Wernik echoed that the role this type of atmosphere can serve is where everything “comes full circle” and you can “form a core community of creatives who can hype up each other’s work,” she said.
While the creative and collaborative aspects of the band scene are often positively characterized, there are still learning curves.
Adrian Rosas, the bass guitarist of Kiwi Kannibal and journalism senior, described the early phase of starting a band as the “honeymoon phase.”
This phase for Kiwi Kannibal came to a halt when its members found themselves in need of a drummer. Despite their initial concern about how they would carry on until they found one, the band was met with even more support and more collaboration than before when they turned to the broader San Luis Obispo music community for help.

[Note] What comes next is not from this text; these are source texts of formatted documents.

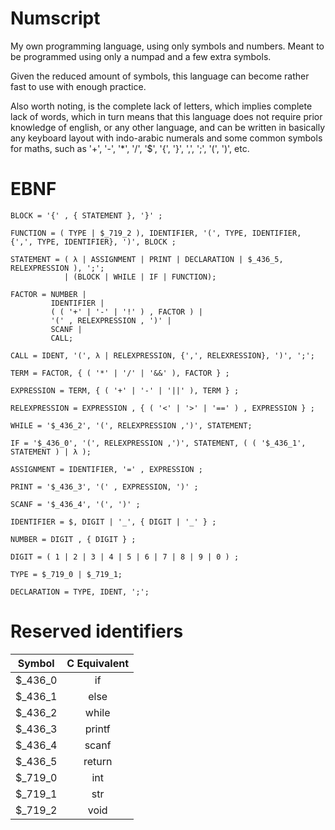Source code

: # Numscript
My own programming language, using only symbols and numbers. Meant to be programmed using only a numpad and a few extra symbols.

Given the reduced amount of symbols, this language can become rather fast to use with enough practice.

Also worth noting, is the complete lack of letters, which implies complete lack of words, which in turn means that this language does not require prior knowledge of english, or any other language, and can be written in basically any keyboard layout with indo-arabic numerals and some common symbols for maths, such as '+', '-', '*', '/', '$', '{', '}', ',', ';', '(', ')', etc.

# EBNF

    BLOCK = '{' , { STATEMENT }, '}' ;

    FUNCTION = ( TYPE | $_719_2 ), IDENTIFIER, '(', TYPE, IDENTIFIER, {',', TYPE, IDENTIFIER}, ')', BLOCK ; 

    STATEMENT = ( λ | ASSIGNMENT | PRINT | DECLARATION | $_436_5, RELEXPRESSION ), ';';
                | (BLOCK | WHILE | IF | FUNCTION);

    FACTOR = NUMBER | 
             IDENTIFIER | 
             ( ( '+' | '-' | '!' ) , FACTOR ) | 
             '(' , RELEXPRESSION , ')' | 
             SCANF | 
             CALL;

    CALL = IDENT, '(', λ | RELEXPRESSION, {',', RELEXRESSION}, ')', ';';

    TERM = FACTOR, { ( '*' | '/' | '&&' ), FACTOR } ;

    EXPRESSION = TERM, { ( '+' | '-' | '||' ), TERM } ;

    RELEXPRESSION = EXPRESSION , { ( '<' | '>' | '==' ) , EXPRESSION } ;

    WHILE = '$_436_2', '(', RELEXPRESSION ,')', STATEMENT;

    IF = '$_436_0', '(', RELEXPRESSION ,')', STATEMENT, ( ( '$_436_1', STATEMENT ) | λ );

    ASSIGNMENT = IDENTIFIER, '=' , EXPRESSION ;

    PRINT = '$_436_3', '(' , EXPRESSION, ')' ;

    SCANF = '$_436_4', '(', ')' ;

    IDENTIFIER = $, DIGIT | '_', { DIGIT | '_' } ;

    NUMBER = DIGIT , { DIGIT } ;

    DIGIT = ( 1 | 2 | 3 | 4 | 5 | 6 | 7 | 8 | 9 | 0 ) ;

    TYPE = $_719_0 | $_719_1;

    DECLARATION = TYPE, IDENT, ';';


# Reserved identifiers

| Symbol 	        | C Equivalent                          |
|:-----------------:|:-------------------------------------:|
| $_436_0        	|  if        	                        |
| $_436_1       	|  else          	                    |
| $_436_2       	|  while      	                        |
| $_436_3       	|  printf      	                        |
| $_436_4       	|  scanf      	                        |
| $_436_5       	|  return      	                        |
| $_719_0       	|  int      	                        |
| $_719_1       	|  str      	                        |
| $_719_2       	|  void      	                        |
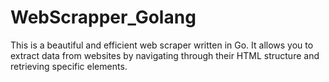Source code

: # WebScrapper_Golang

This is a beautiful and efficient web scraper written in Go. It allows you to extract data from websites by navigating through their HTML structure and retrieving specific elements.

“We made a lot of really good friends in the scene and that was one of the moments that me and Amanda kind of realized that it was really cool to connect with a lot of the musicians here,” Rosas said. “Not all of them, but a lot of them, because you can’t be friends with everybody, but we made a lot of good connections with a lot of people.”
Just as Kiwi Kannibal had interim drummers for a more extended period of time, the bands in San Luis Obispo are generally flexible and use substitute musicians when needed. Armstrong said that other bands often use substitute musicians from different groups when a member leaves or is unavailable for a show.
“Especially being in college and being so busy and having so many different realms that we’re occupying, like we’re not able to make every show so it just kind of depends on the band’s flexibility,” Armstrong said.
Bands in the San Luis Obispo community also show their support by attending each other’s shows. Armstrong said people may promote shows that are not their own on social media, or that even those within the band scene, including herself, may go see other bands perform, both as a sign of solidarity and for the enjoyment of it.
“This is my final quarter at Cal Poly, so I think really just prioritizing the shows and the people I want to play with. Every time I see a Couch Dog show, I’m in the mosh having a good time, sweating, smiling, everything,” Armstrong said.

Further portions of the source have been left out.